● Task prompt: Write out every line below that contains "Correlogram".

----

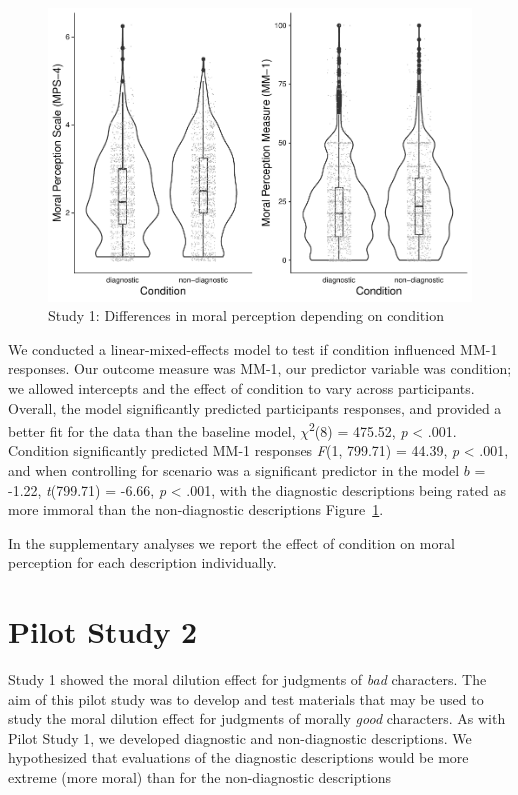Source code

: \documentclass[
  english,
  man,floatsintext]{apa7}
\begin{document}
\begin{figure}
\centering
\includegraphics{moral_dilution_in_chunks_files/figure-latex/S1bothconditionplot-1.pdf}
\caption{\label{fig:S1bothconditionplot}Study 1: Differences in moral perception depending on condition}
\end{figure}

We conducted a linear-mixed-effects model to test if condition influenced MM-1 responses. Our outcome measure was MM-1, our predictor variable was condition; we allowed intercepts and the effect of condition to vary across participants. Overall, the model significantly predicted participants responses, and provided a better fit for the data than the baseline model, \(\chi\)\textsuperscript{2}(8) = 475.52, \emph{p} \textless{} .001. Condition significantly predicted MM-1 responses \emph{F}(1, 799.71) = 44.39, \emph{p} \textless{} .001, and when controlling for scenario was a significant predictor in the model \(b\) = -1.22, \emph{t}(799.71) = -6.66, \emph{p} \textless{} .001, with the diagnostic descriptions being rated as more immoral than the non-diagnostic descriptions Figure~\ref{fig:S1bothconditionplot}.

In the supplementary analyses we report the effect of condition on moral perception for each description individually.

\hypertarget{pilot-study-2}{%
\section{Pilot Study 2}\label{pilot-study-2}}

Study 1 showed the moral dilution effect for judgments of \emph{bad} characters. The aim of this pilot study was to develop and test materials that may be used to study the moral dilution effect for judgments of morally \emph{good} characters. As with Pilot Study 1, we developed diagnostic and non-diagnostic descriptions. We hypothesized that evaluations of the diagnostic descriptions would be more extreme (more moral) than for the non-diagnostic descriptions
\end{document}
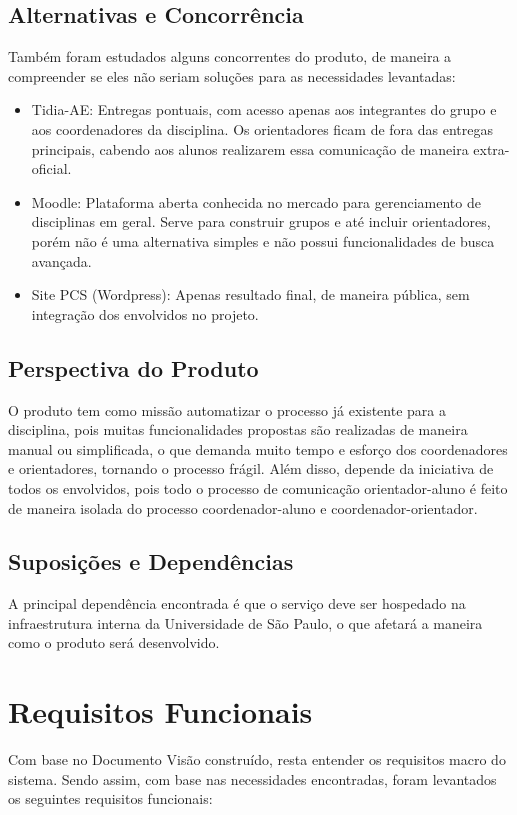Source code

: \subsection{Alternativas e Concorrência}
Também foram estudados alguns concorrentes do produto, de maneira a compreender se eles não seriam soluções para as necessidades levantadas:

\begin{itemize}
    \item Tidia-AE: Entregas pontuais, com acesso apenas aos integrantes do grupo e aos coordenadores da disciplina. Os orientadores ficam de fora das entregas principais, cabendo aos alunos realizarem essa comunicação de maneira extra-oficial.
    \item Moodle: Plataforma aberta conhecida no mercado para gerenciamento de disciplinas em geral. Serve para construir grupos e até incluir orientadores, porém não é uma alternativa simples e não possui funcionalidades de busca avançada.
    \item Site PCS (Wordpress): Apenas resultado final, de maneira pública, sem integração dos envolvidos no projeto.
\end{itemize}

\subsection{Perspectiva do Produto}
O produto tem como missão automatizar o processo já existente para a disciplina, pois muitas funcionalidades propostas são realizadas de maneira manual ou simplificada, o que demanda muito tempo e esforço dos coordenadores e orientadores, tornando o processo frágil. Além disso, depende da iniciativa de todos os envolvidos, pois todo o processo de comunicação orientador-aluno é feito de maneira isolada do processo coordenador-aluno e coordenador-orientador.

\subsection{Suposições e Dependências}
A principal dependência encontrada é que o serviço deve ser hospedado na infraestrutura interna da Universidade de São Paulo, o que afetará a maneira como o produto será desenvolvido.
  
\section{Requisitos Funcionais}
Com base no Documento Visão construído, resta entender os requisitos macro do sistema. Sendo assim, com base nas necessidades encontradas, foram levantados os seguintes requisitos funcionais:

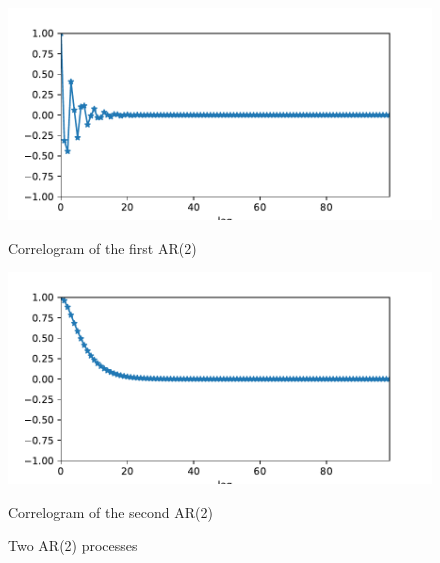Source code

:\documentclass[11pt]{article}
\begin{document}
\begin{exercise}[subtitle=AR(2) process]
\begin{figure}
    \centering
    \begin{minipage}[t]{0.45\textwidth}
    \centerline{\includegraphics[width=\textwidth]{images/acf1.pdf}}
    \centerline{Correlogram of the first AR(2)}
    \end{minipage}
    \hfill
    \begin{minipage}[t]{0.45\textwidth}    \centerline{\includegraphics[width=\textwidth]{images/acf2.pdf}}
    \centerline{Correlogram of the second AR(2)}
    \end{minipage}
    \caption{Two AR(2) processes}\label{fig:q-ar-2-corr}
\end{figure}


\end{exercise}
\end{document}
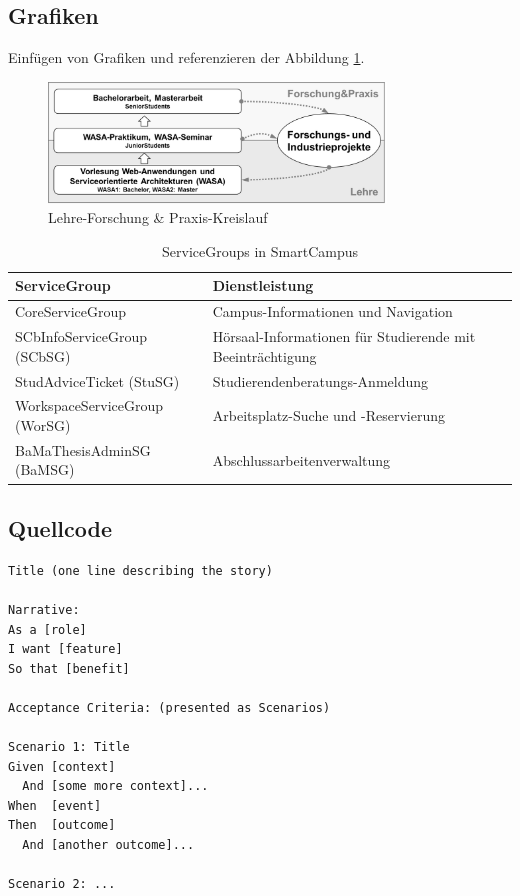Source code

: \subsection{Grafiken}
Einfügen von Grafiken und referenzieren der Abbildung \ref{fig:lehre}.
\begin{figure}[h]
	\centering
	\includegraphics[width=0.8\textwidth]{images/lehre_kreislauf.png}
	\caption{Lehre-Forschung \& Praxis-Kreislauf}
	\label{fig:lehre}
\end{figure}

\begin{table}
	\centering
	\begin{tabular}{ | l | p{7cm} | }
		\hline
		ServiceGroup & Dienstleistung \\
		\hline
		 CoreServiceGroup & Campus-Informationen und Navigation \\
	 	\hline
	 	SCbInfoServiceGroup (SCbSG) & Hörsaal-Informationen für Studierende mit Beeinträchtigung \\
	 	\hline
	 	 StudAdviceTicket (StuSG) & Studierendenberatungs-Anmeldung \\
	 	\hline
	 	WorkspaceServiceGroup (WorSG) & Arbeitsplatz-Suche und -Reservierung \\
	 	\hline
	 	BaMaThesisAdminSG (BaMSG) & Abschlussarbeitenverwaltung \\
	 	\hline
	\end{tabular}
	\caption{ServiceGroups in SmartCampus}
	\label{tab:smartcampus-servicegroups}
\end{table}

\subsection{Quellcode}
\vspace{0.5cm}
\begin{lstlisting}[caption = {Vorlage für eine Story und Szenarien nach BDD}, label = {lst:bdd-stories-szenarien-template}, style = kit-cm, language = Gherkin]
Title (one line describing the story)
 
Narrative:
As a [role]
I want [feature]
So that [benefit]
 
Acceptance Criteria: (presented as Scenarios)
 
Scenario 1: Title
Given [context]
  And [some more context]...
When  [event]
Then  [outcome]
  And [another outcome]...
 
Scenario 2: ...
\end{lstlisting}

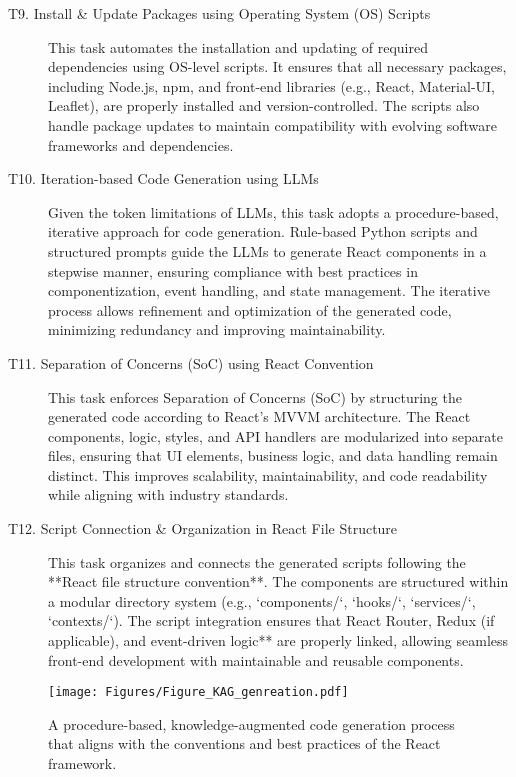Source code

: \begin{description}
\begin{description}
    \item[T9. Install \& Update Packages using Operating System (OS) Scripts]  
    This task automates the installation and updating of required dependencies using OS-level scripts. It ensures that all necessary packages, including Node.js, npm, and front-end libraries (e.g., React, Material-UI, Leaflet), are properly installed and version-controlled. The scripts also handle package updates to maintain compatibility with evolving software frameworks and dependencies.

    \item[T10. Iteration-based Code Generation using LLMs]  
    Given the token limitations of LLMs, this task adopts a procedure-based, iterative approach for code generation. Rule-based Python scripts and structured prompts guide the LLMs to generate React components in a stepwise manner, ensuring compliance with best practices in componentization, event handling, and state management. The iterative process allows refinement and optimization of the generated code, minimizing redundancy and improving maintainability.

    \item[T11. Separation of Concerns (SoC) using React Convention]  
    This task enforces Separation of Concerns (SoC) by structuring the generated code according to React’s MVVM architecture. The React components, logic, styles, and API handlers are modularized into separate files, ensuring that UI elements, business logic, and data handling remain distinct. This improves scalability, maintainability, and code readability while aligning with industry standards.

    \item[T12. Script Connection \& Organization in React File Structure]  
    This task organizes and connects the generated scripts following the **React file structure convention**. The components are structured within a modular directory system (e.g., `components/`, `hooks/`, `services/`, `contexts/`). The script integration ensures that React Router, Redux (if applicable), and event-driven logic** are properly linked, allowing seamless front-end development with maintainable and reusable components.
\end{description}

\begin{figure*}[htbp]
 \centering
\texttt{[image: Figures/Figure\_KAG\_genreation.pdf]}
 \caption{A procedure-based, knowledge-augmented code generation process that aligns with the conventions and best practices of the React framework. }
 \label{fig:kag}
\end{figure*}



\end{description}
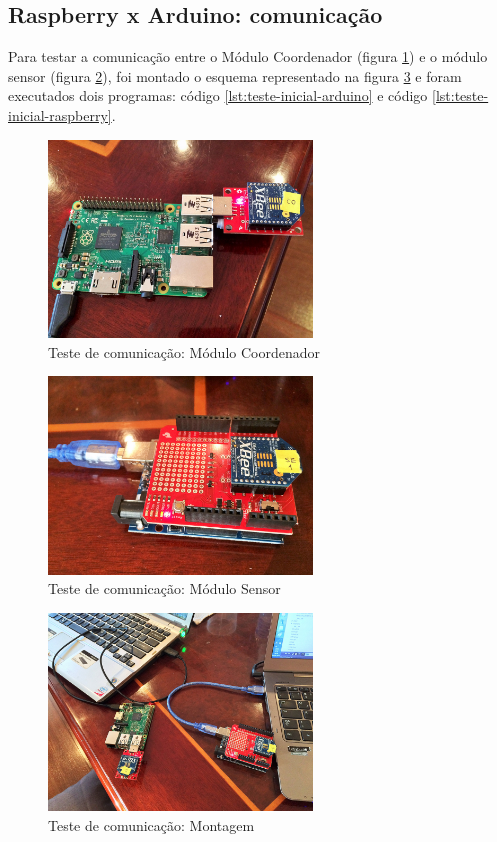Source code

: \subsection{Raspberry x Arduino: comunicação}

Para testar a comunicação entre o Módulo Coordenador (figura \ref{fig:teste-inicial-raspberry}) e o módulo sensor (figura \ref{fig:teste-inicial-arduino}), foi montado o esquema representado na figura \ref{fig:teste-inicial-all} e foram executados dois programas: código \ref{lst:teste-inicial-arduino} e código \ref{lst:teste-inicial-raspberry}.

\begin{figure}[H]
\centering
\includegraphics[width=7cm,keepaspectratio]{figuras/teste-inicial-raspberry.jpg}
\caption{\label{fig:teste-inicial-raspberry} Teste de comunicação: Módulo Coordenador}
\end{figure}

\begin{figure}[H]
\centering
\includegraphics[width=7cm,keepaspectratio]{figuras/teste-inicial-arduino.jpg} 
\caption{\label{fig:teste-inicial-arduino} Teste de comunicação: Módulo Sensor}
\end{figure}

\begin{figure}[H]
\centering
\includegraphics[width=7cm,keepaspectratio]{figuras/teste-inicial-all.jpg} 
\caption{\label{fig:teste-inicial-all} Teste de comunicação: Montagem}
\end{figure}

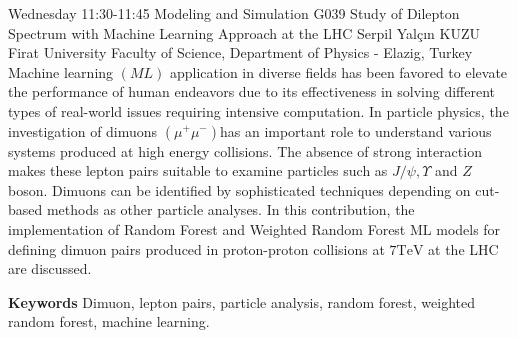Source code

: 
    \begin{abstract_basarim}
    {Wednesday 11:30-11:45}
    {Modeling and Simulation}
    {G039}
    {Study of Dilepton Spectrum with Machine Learning Approach at the LHC}
    {%
    Serpil Yalçın KUZU}
    {%
    }
    {%
    Firat University Faculty of Science, Department of Physics - Elazig, Turkey}
    Machine learning $(M L)$ application in diverse fields has been favored to elevate the performance of human endeavors due to its effectiveness in solving different types of real-world issues requiring intensive computation. In particle physics, the investigation of dimuons $\left(\mu^{+} \mu^{-}\right)$has an important role to understand various systems produced at high energy collisions. The absence of strong interaction makes these lepton pairs suitable to examine particles such as $J / \psi, \Upsilon$ and $Z$ boson. Dimuons can be identified by sophisticated techniques depending on cut-based methods as other particle analyses. In this contribution, the implementation of Random Forest and Weighted Random Forest ML models for defining dimuon pairs produced in proton-proton collisions at $7 \mathrm{TeV}$ at the LHC are discussed. 
    
        \textbf{Keywords} \newline{}Dimuon, lepton pairs, particle analysis, random forest, weighted random forest, machine learning.
    \end{abstract_basarim}
    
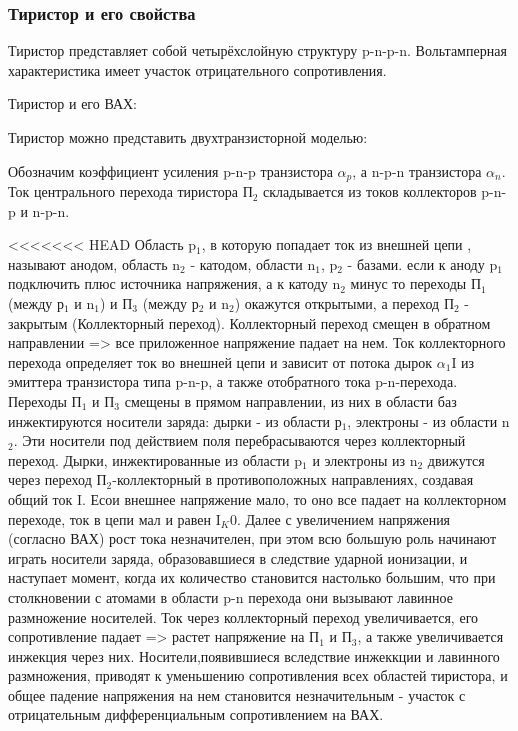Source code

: \subsubsection{Тиристор и его свойства}

Тиристор представляет собой четырёхслойную структуру p-n-p-n. Вольтамперная характеристика имеет участок отрицательного сопротивления. 

Тиристор и его ВАХ:
\begin{center}
	\begin{figure}[h!]
		\caption{}	
	\end{figure}
\end{center}

Тиристор можно представить двухтранзисторной моделью:
\begin{center}
	\begin{figure}[h!]
		\caption{}	
	\end{figure}
\end{center}


Обозначим коэффициент усиления p-n-p транзистора $\alpha_p$, а n-p-n транзистора $\alpha_n$. Ток центрального перехода тиристора П$_2$ складывается из токов коллекторов p-n-p и n-p-n. 

<<<<<<< HEAD
Область p$_1$, в которую попадает ток из внешней цепи , называют анодом, область n$_2$  - катодом, области n$_1$, p$_2$ - базами. если к аноду p$_1$ подключить плюс источника напряжения, а к катоду n$_2$ минус то переходы П$_1$ (между р$_1$ и n$_1$) и  П$_3$ (между р$_2$ и n$_2$) окажутся открытыми, а переход П$_2$ - закрытым (Коллекторный переход). Коллекторный переход смещен в обратном направлении => все приложенное напряжение падает на нем. Ток коллекторного перехода определяет ток во внешней цепи и зависит от потока дырок $\alpha_1$I из эмиттера транзистора типа p-n-p, а также отобратного тока p-n-перехода. Переходы П$_1$ и П$_3$ смещены в прямом направлении, из них в области баз инжектируются носители заряда: дырки - из области р$_1$, электроны - из области n$_2$. Эти носители под действием поля перебрасываются через коллекторный переход. Дырки, инжектированные из области p$_1$ и электроны из n$_2$ движутся через переход П$_2$-коллекторный в противоположных направлениях, создавая общий ток I. Есои внешнее напряжение мало, то оно все падает на коллекторном переходе, ток в цепи мал и равен I$_K0$. Далее с увеличением напряжения (согласно ВАХ) рост тока незначителен, при этом всю большую роль начинают играть носители заряда, образовавшиеся в следствие ударной ионизации, и наступает момент, когда их количество становится настолько большим, что при столкновении с атомами в области p-n перехода они вызывают лавинное размножение носителей. Ток через коллекторный переход увеличивается, его сопротивление падает => растет напряжение на П$_1$ и П$_3$, а также увеличивается инжекция через них. Носители,появившиеся вследствие инжеккции и лавинного размножения, приводят к уменьшению сопротивления всех областей тиристора, и общее падение напряжения на нем становится незначительным - участок с отрицательным дифференциальным сопротивлением на ВАХ.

----

● Exercise answer:
    \centerline{Correlogram of the first AR(2)}
    \centerline{Correlogram of the second AR(2)}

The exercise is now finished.